AUTO D'EPOCA POCO SICURA? Nel corso del processo con rito abbreviato per omicidio stradale la difesa dell'investitore chiede come attenuante la circostanza che la vittima fosse alla guida di un'auto definibile d'epoca (nonostante avesse 26 anni contro i 30 previsti dall'attuale normativa per godere dei benefici di legge in termini di bollo e di assicurazione, ndr), quindi, secondo la difesa del peruviano, non rispondente agli attuali standard di sicurezza. Il giudice dell'udienza preliminare Manuela Accurso Tagano non accoglie la richiesta motivando la sua decisione con il fatto oggettivo che l'auto di Latella  “potesse circolare poiché dotata dei dispositivi di sicurezza imposti dalla legge».

SCONTO DI PENA RESPINTO Di conseguenza, la richiesta di sconto di un terzo della pena per il colpevole viene respinta. La sentenza precisa inoltre che: “All'impossibilità di muovere un rimprovero a chi sceglie di guidare un veicolo con determinate caratteristiche, in ipotesi anche tali da renderlo meno sicuro di un altro – e ciò varrebbe anche nei casi di raffronto tra una piccola utilitaria di ultima generazione e un suv di dimensioni imponenti – si accompagna la preclusione di considerare come concausa il fattore che in tale insindacabile scelta trovi la sua origine».

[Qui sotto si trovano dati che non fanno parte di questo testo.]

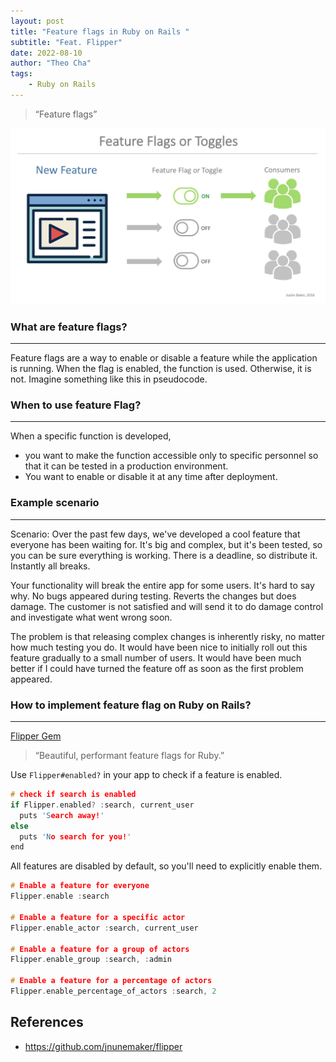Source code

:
 ```yaml
---
layout: post
title: "Feature flags in Ruby on Rails "
subtitle: "Feat. Flipper"
date: 2022-08-10
author: "Theo Cha"
tags:
    - Ruby on Rails
---
```



> “Feature flags”


![feature flags](/img/post/2022-08-10-what-is-flipper.png "Feature flags")

### What are feature flags?
----------------------------------------
Feature flags are a way to enable or disable a feature while the application is running. When the flag is enabled, the function is used. Otherwise, it is not. Imagine something like this in pseudocode.

### When to use feature Flag?
----------------------------------------
When a specific function is developed,
-	you want to make the function accessible only to specific personnel so that it can be tested in a production environment.
-	You want to enable or disable it at any time after deployment.

### Example scenario
----------------------------------------
Scenario: Over the past few days, we've developed a cool feature that everyone has been waiting for. It's big and complex, but it's been tested, so you can be sure everything is working. There is a deadline, so distribute it. Instantly all breaks.

Your functionality will break the entire app for some users. It's hard to say why. No bugs appeared during testing. Reverts the changes but does damage. The customer is not satisfied and will send it to do damage control and investigate what went wrong soon.

The problem is that releasing complex changes is inherently risky, no matter how much testing you do. It would have been nice to initially roll out this feature gradually to a small number of users. It would have been much better if I could have turned the feature off as soon as the first problem appeared.

### How to implement feature flag on Ruby on Rails?
----------------------------------------

[Flipper Gem](https://github.com/jnunemaker/flipper)

> “Beautiful, performant feature flags for Ruby.”

Use `Flipper#enabled?` in your app to check if a feature is enabled.

```cpp
# check if search is enabled
if Flipper.enabled? :search, current_user
  puts 'Search away!'
else
  puts 'No search for you!'
end
```

All features are disabled by default, so you'll need to explicitly enable them.

```cpp
# Enable a feature for everyone
Flipper.enable :search

# Enable a feature for a specific actor
Flipper.enable_actor :search, current_user

# Enable a feature for a group of actors
Flipper.enable_group :search, :admin

# Enable a feature for a percentage of actors
Flipper.enable_percentage_of_actors :search, 2
```

References
----------

- <https://github.com/jnunemaker/flipper>










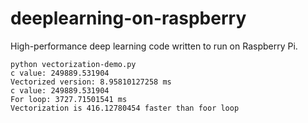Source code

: # deeplearning-on-raspberry
High-performance deep learning code written to run on Raspberry Pi.

```
python vectorization-demo.py
c value: 249889.531904
Vectorized version: 8.95810127258 ms
c value: 249889.531904
For loop: 3727.71501541 ms
Vectorization is 416.12780454 faster than foor loop

```
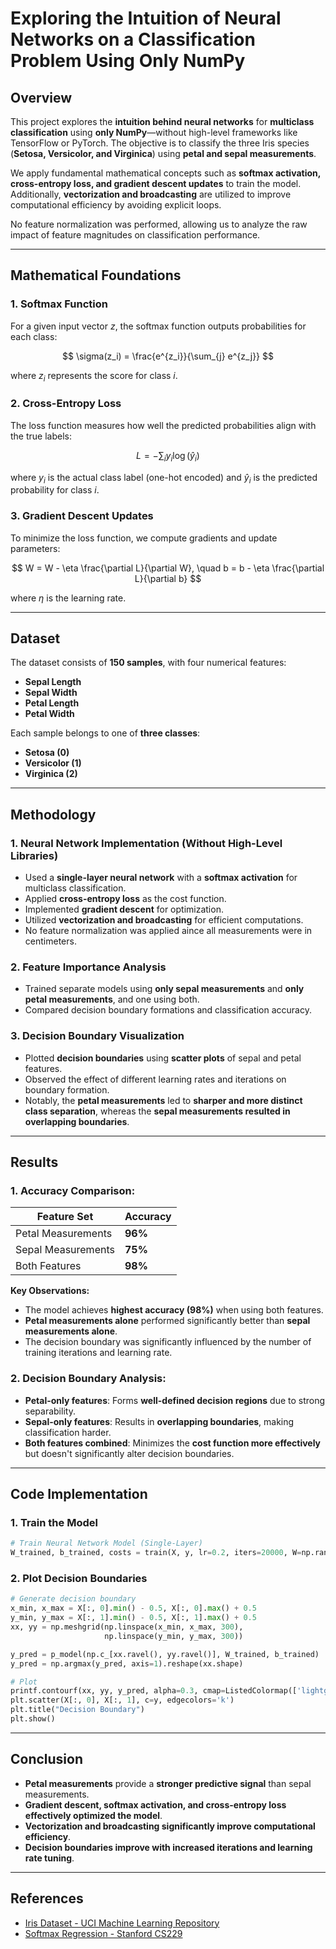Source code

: # Exploring the Intuition of Neural Networks on a Classification Problem Using Only NumPy

## Overview

This project explores the **intuition behind neural networks** for **multiclass classification** using **only NumPy**—without high-level frameworks like TensorFlow or PyTorch. The objective is to classify the three Iris species (**Setosa, Versicolor, and Virginica**) using **petal and sepal measurements**.

We apply fundamental mathematical concepts such as **softmax activation, cross-entropy loss, and gradient descent updates** to train the model. Additionally, **vectorization and broadcasting** are utilized to improve computational efficiency by avoiding explicit loops.

No feature normalization was performed, allowing us to analyze the raw impact of feature magnitudes on classification performance.

---

## Mathematical Foundations

### **1. Softmax Function**
For a given input vector $z$, the softmax function outputs probabilities for each class:

$$
\sigma(z_i) = \frac{e^{z_i}}{\sum_{j} e^{z_j}}
$$

where $z_i$ represents the score for class $i$.

### **2. Cross-Entropy Loss**
The loss function measures how well the predicted probabilities align with the true labels:

$$
L = -\sum_{i} y_i \log(\hat{y}_i)
$$

where $y_i$ is the actual class label (one-hot encoded) and $\hat{y}_i$ is the predicted probability for class $i$.

### **3. Gradient Descent Updates**
To minimize the loss function, we compute gradients and update parameters:

$$
W = W - \eta \frac{\partial L}{\partial W}, \quad b = b - \eta \frac{\partial L}{\partial b}
$$

where $\eta$ is the learning rate.

---

## Dataset

The dataset consists of **150 samples**, with four numerical features:

- **Sepal Length**
- **Sepal Width**
- **Petal Length**
- **Petal Width**

Each sample belongs to one of **three classes**:

- **Setosa (0)**
- **Versicolor (1)**
- **Virginica (2)**

---

## Methodology

### **1. Neural Network Implementation (Without High-Level Libraries)**

- Used a **single-layer neural network** with a **softmax activation** for multiclass classification.
- Applied **cross-entropy loss** as the cost function.
- Implemented **gradient descent** for optimization.
- Utilized **vectorization and broadcasting** for efficient computations.
- No feature normalization was applied aince all measurements were in centimeters.

### **2. Feature Importance Analysis**

- Trained separate models using **only sepal measurements** and **only petal measurements**, and one using both.
- Compared decision boundary formations and classification accuracy.

### **3. Decision Boundary Visualization**

- Plotted **decision boundaries** using **scatter plots** of sepal and petal features.
- Observed the effect of different learning rates and iterations on boundary formation.
- Notably, the **petal measurements** led to **sharper and more distinct class separation**, whereas the **sepal measurements resulted in overlapping boundaries**.

---

## Results

### **1. Accuracy Comparison:**

| Feature Set        | Accuracy |
| ------------------ | -------- |
| Petal Measurements | **96%**  |
| Sepal Measurements | **75%**  |
| Both Features      | **98%**  |

**Key Observations:**
- The model achieves **highest accuracy (98%)** when using both features.
- **Petal measurements alone** performed significantly better than **sepal measurements alone**.
- The decision boundary was significantly influenced by the number of training iterations and learning rate.

### **2. Decision Boundary Analysis:**

- **Petal-only features**: Forms **well-defined decision regions** due to strong separability.
- **Sepal-only features**: Results in **overlapping boundaries**, making classification harder.
- **Both features combined**: Minimizes the **cost function more effectively** but doesn't significantly alter decision boundaries.

---

## Code Implementation

### **1. Train the Model**

```python
# Train Neural Network Model (Single-Layer)
W_trained, b_trained, costs = train(X, y, lr=0.2, iters=20000, W=np.random.rand(4, 3), b=np.random.rand(3,))
```

### **2. Plot Decision Boundaries**

```python
# Generate decision boundary
x_min, x_max = X[:, 0].min() - 0.5, X[:, 0].max() + 0.5
y_min, y_max = X[:, 1].min() - 0.5, X[:, 1].max() + 0.5
xx, yy = np.meshgrid(np.linspace(x_min, x_max, 300),
                     np.linspace(y_min, y_max, 300))

y_pred = p_model(np.c_[xx.ravel(), yy.ravel()], W_trained, b_trained)
y_pred = np.argmax(y_pred, axis=1).reshape(xx.shape)

# Plot
printf.contourf(xx, yy, y_pred, alpha=0.3, cmap=ListedColormap(['lightgreen', 'pink', 'coral']))
plt.scatter(X[:, 0], X[:, 1], c=y, edgecolors='k')
plt.title("Decision Boundary")
plt.show()
```

---

## Conclusion

- **Petal measurements** provide a **stronger predictive signal** than sepal measurements.
- **Gradient descent, softmax activation, and cross-entropy loss effectively optimized the model**.
- **Vectorization and broadcasting significantly improve computational efficiency**.
- **Decision boundaries improve with increased iterations and learning rate tuning**.

---

## References

- [Iris Dataset - UCI Machine Learning Repository](https://archive.ics.uci.edu/ml/datasets/iris)
- [Softmax Regression - Stanford CS229](https://cs229.stanford.edu/)



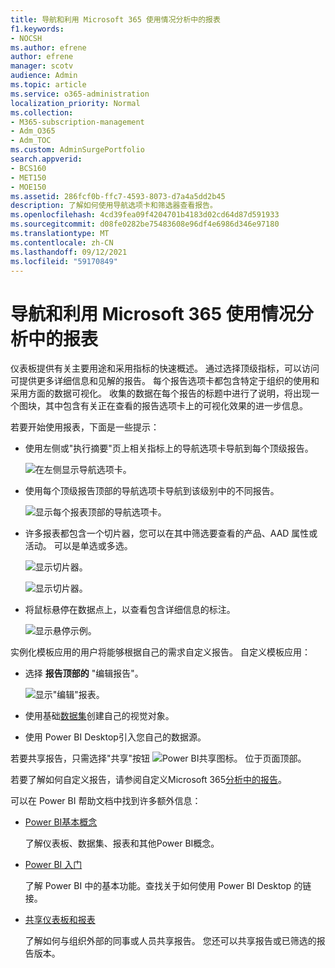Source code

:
 ```yaml
---
title: 导航和利用 Microsoft 365 使用情况分析中的报表
f1.keywords:
- NOCSH
ms.author: efrene
author: efrene
manager: scotv
audience: Admin
ms.topic: article
ms.service: o365-administration
localization_priority: Normal
ms.collection:
- M365-subscription-management
- Adm_O365
- Adm_TOC
ms.custom: AdminSurgePortfolio
search.appverid:
- BCS160
- MET150
- MOE150
ms.assetid: 286fcf0b-ffc7-4593-8073-d7a4a5dd2b45
description: 了解如何使用导航选项卡和筛选器查看报告。
ms.openlocfilehash: 4cd39fea09f4204701b4183d02cd64d87d591933
ms.sourcegitcommit: d08fe0282be75483608e96df4e6986d346e97180
ms.translationtype: MT
ms.contentlocale: zh-CN
ms.lasthandoff: 09/12/2021
ms.locfileid: "59170849"
---
```

# <a name="navigate-and-utilize-the-reports-in-microsoft-365-usage-analytics"></a>导航和利用 Microsoft 365 使用情况分析中的报表

仪表板提供有关主要用途和采用指标的快速概述。 通过选择顶级指标，可以访问可提供更多详细信息和见解的报告。 每个报告选项卡都包含特定于组织的使用和采用方面的数据可视化。 收集的数据在每个报告的标题中进行了说明，将出现一个图块，其中包含有关正在查看的报告选项卡上的可视化效果的进一步信息。

若要开始使用报表，下面是一些提示：

- 使用左侧或"执行摘要"页上相关指标上的导航选项卡导航到每个顶级报告。

    ![在左侧显示导航选项卡。](../../media/navigate-usage-analytics1.png)

- 使用每个顶级报告顶部的导航选项卡导航到该级别中的不同报告。

    ![显示每个报表顶部的导航选项卡。](../../media/navigate-usage-analytics2.png)

- 许多报表都包含一个切片器，您可以在其中筛选要查看的产品、AAD 属性或活动。 可以是单选或多选。

    ![显示切片器。](../../media/navigate-usage-analytics3.png)

    ![显示切片器。](../../media/navigate-usage-analytics4.png)


- 将鼠标悬停在数据点上，以查看包含详细信息的标注。

    ![显示悬停示例。](../../media/navigate-usage-analytics6.png)

实例化模板应用的用户将能够根据自己的需求自定义报告。 自定义模板应用：

- 选择 **报告顶部的** "编辑报告"。

    ![显示"编辑"报表。](../../media/navigate-usage-analytics7.png)


- 使用基础[数据集](usage-analytics-data-model.md)创建自己的视觉对象。

- 使用 Power BI Desktop引入您自己的数据源。

若要共享报告，只需选择"共享"按钮 ![Power BI共享图标。](../../media/dbb0569d-2013-4f9d-ab9d-d01b09631b92.png) 位于页面顶部。

若要了解如何自定义报告，请参阅自定义Microsoft 365[分析中的报告](customize-reports.md)。

可以在 Power BI 帮助文档中找到许多额外信息：

- [Power BI基本概念](/power-bi/service-basic-concepts)

    了解仪表板、数据集、报表和其他Power BI概念。

- [Power BI 入门](/power-bi/service-get-started?wt.mc_id=O365_Reports_PBI_contentpack)

    了解 Power BI 中的基本功能。查找关于如何使用 Power BI Desktop 的链接。

- [共享仪表板和报表](/power-bi/service-share-dashboards)

    了解如何与组织外部的同事或人员共享报告。 您还可以共享报告或已筛选的报告版本。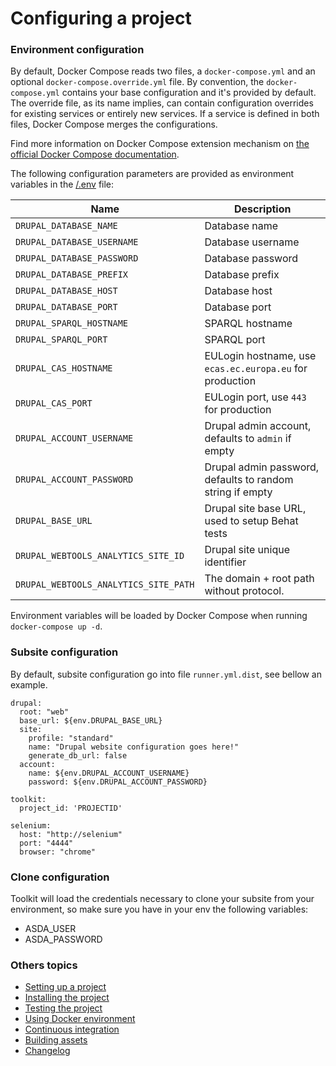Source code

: # Configuring a project

### Environment configuration
By default, Docker Compose reads two files, a `docker-compose.yml` and an optional `docker-compose.override.yml` file.
By convention, the `docker-compose.yml` contains your base configuration and it's provided by default.
The override file, as its name implies, can contain configuration overrides for existing services or entirely new
services.
If a service is defined in both files, Docker Compose merges the configurations.

Find more information on Docker Compose extension mechanism on 
[the official Docker Compose documentation](https://docs.docker.com/compose/extends/).

The following configuration parameters are provided as environment variables in the [/.env](.env) file:

| Name                                  | Description                                               |
|---------------------------------------|-----------------------------------------------------------|
| `DRUPAL_DATABASE_NAME`                | Database name                                             |
| `DRUPAL_DATABASE_USERNAME`            | Database username                                         |
| `DRUPAL_DATABASE_PASSWORD`            | Database password                                         |
| `DRUPAL_DATABASE_PREFIX`              | Database prefix                                           |
| `DRUPAL_DATABASE_HOST`                | Database host                                             |
| `DRUPAL_DATABASE_PORT`                | Database port                                             |
| `DRUPAL_SPARQL_HOSTNAME`              | SPARQL hostname                                           |
| `DRUPAL_SPARQL_PORT`                  | SPARQL port                                               |
| `DRUPAL_CAS_HOSTNAME`                 | EULogin hostname, use `ecas.ec.europa.eu` for production  |
| `DRUPAL_CAS_PORT`                     | EULogin port, use `443` for production                    |
| `DRUPAL_ACCOUNT_USERNAME`             | Drupal admin account, defaults to `admin` if empty        |
| `DRUPAL_ACCOUNT_PASSWORD`             | Drupal admin password, defaults to random string if empty |
| `DRUPAL_BASE_URL`                     | Drupal site base URL, used to setup Behat tests           |
| `DRUPAL_WEBTOOLS_ANALYTICS_SITE_ID`   | Drupal site unique identifier                             |
| `DRUPAL_WEBTOOLS_ANALYTICS_SITE_PATH` | The domain + root path without protocol.                  |

Environment variables will be loaded by Docker Compose when running `docker-compose up -d`.  

### Subsite configuration
By default, subsite configuration go into file `runner.yml.dist`, see bellow an example.

```
drupal:
  root: "web"
  base_url: ${env.DRUPAL_BASE_URL}
  site:
    profile: "standard"
    name: "Drupal website configuration goes here!"
    generate_db_url: false
  account:
    name: ${env.DRUPAL_ACCOUNT_USERNAME}
    password: ${env.DRUPAL_ACCOUNT_PASSWORD}

toolkit:
  project_id: 'PROJECTID'

selenium:
  host: "http://selenium"
  port: "4444"
  browser: "chrome"
```

### Clone configuration

Toolkit will load the credentials necessary to clone your subsite from your environment, so make sure you have in your env the following variables:

- ASDA_USER
- ASDA_PASSWORD

### Others topics
- [Setting up a project](/docs/setting-up-project.md)
- [Installing the project](/docs/installing-project.md)
- [Testing the project](/docs/testing-project.md)
- [Using Docker environment](/docs/docker-environment.md)
- [Continuous integration](/docs/continuous-integration.md)
- [Building assets](/docs/building-assets.md)
- [Changelog](/CHANGELOG.md)
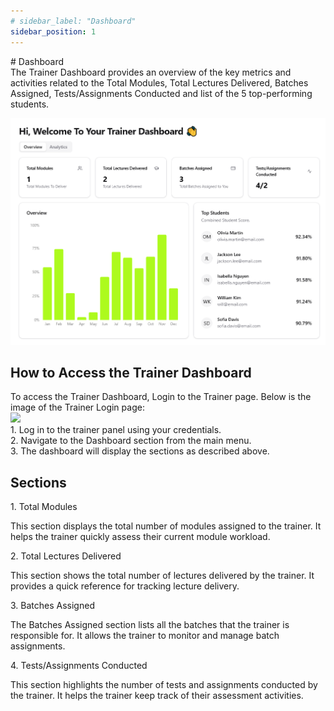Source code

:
 ```yaml
---
# sidebar_label: "Dashboard"
sidebar_position: 1
---
```


<link rel="stylesheet" href="path/to/custom.css"/>
<div class="ml-5">
# Dashboard

<div class="mt-5">The Trainer Dashboard provides an overview of the key metrics and activities related to the Total Modules, Total Lectures Delivered, Batches Assigned, Tests/Assignments Conducted and list of the 5 top-performing students.</div>

<img src="https://github.com/aisaanwar62/Docusaurus-document/blob/main/static/img/trainer-dashboard.png?raw=true
" class="w-auto h-auto my-8 border shadow-md"/>

## How to Access the Trainer Dashboard

<div class="mt-5">To access the Trainer Dashboard, Login to the Trainer page. Below is the image of the Trainer Login page:</div>

<img src="/img/trainer-green-login.png" class="w-auto h-auto my-8 border shadow-md"/>

<div class="mt-5">1. Log in to the trainer panel using your credentials.</div>
<div class="mt-5">2. Navigate to the Dashboard section from the main menu.</div>
<div class="mt-5">3. The dashboard will display the sections as described above.</div>

## Sections

<p class="font-semibold mt-3">1. Total Modules</p>
<div class="mt-5">This section displays the total number of modules assigned to the trainer. It helps the trainer quickly assess their current module workload.</div>

<p class="font-semibold mt-3">2. Total Lectures Delivered</p>
<div class="mt-5">This section shows the total number of lectures delivered by the trainer. It provides a quick reference for tracking lecture delivery.</div>

<p class="font-semibold mt-3">3. Batches Assigned</p>
<div class="mt-5">The Batches Assigned section lists all the batches that the trainer is responsible for. It allows the trainer to monitor and manage batch assignments.</div>

<p class="font-semibold mt-3">4. Tests/Assignments Conducted</p>
<div class="mt-5">This section highlights the number of tests and assignments conducted by the trainer. It helps the trainer keep track of their assessment activities.</div>

</div>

VELOCITA', ALCOL, CELLULARE: PERICOLI MORTALI Le foto della Mini Cooper della vittima, del van dell'investitore, nonché  i rilievi dei vigili testimoniano senza ombra di dubbio che il tamponamento è stato violentissimo a causa della elevata velocità del pulmino. Tutta la parte posteriore della Mini e il tetto risultano accartocciate e distrutte per l'impatto. La mini è stata sbalzata in avanti per circa 30 metri ed il van, al termine della folle corsa, ha divelto anche un semaforo. Alla luce della dinamica del sinistro, appare evidente che il fatto che la vittima fosse alla guida di una vettura prodotta 26 anni fa sia un elemento del tutto ininfluente ai fini del drammatico evento ma anche sul piano normativo e della sicurezza, come correttamente recepito dalle motivazioni della sentenza del gup Manuela Accurso Tagano. La Mini in questione, essendo a suo tempo regolarmente omologata, rispetta in toto le normative di legge e di sicurezza previste attualmente per quella categoria di veicoli. E' altresì evidente che l'eventuale presenza di airbag frontali e laterali non avrebbe potuto attenuare in alcun modo le gravi lesioni al guidatore poiché, come è noto, tali airbag non si attivano nel caso di tamponamenti anche violenti che non provocano, come conseguenza, impatti frontali o laterali con adeguati valori di decelerazione. Il caso in questione ripropone, purtroppo, i gravi rischi connessi alla guida in stato di ebrezza ealla distrazione dovuta all'uso del cellulare, circostanza aggravante, questa,  ammessa dal 34 enne peruviano dopo l'incidente dinanzi al gip Sofia Fioretta che ha disposto l'arresto per omicidio stradale.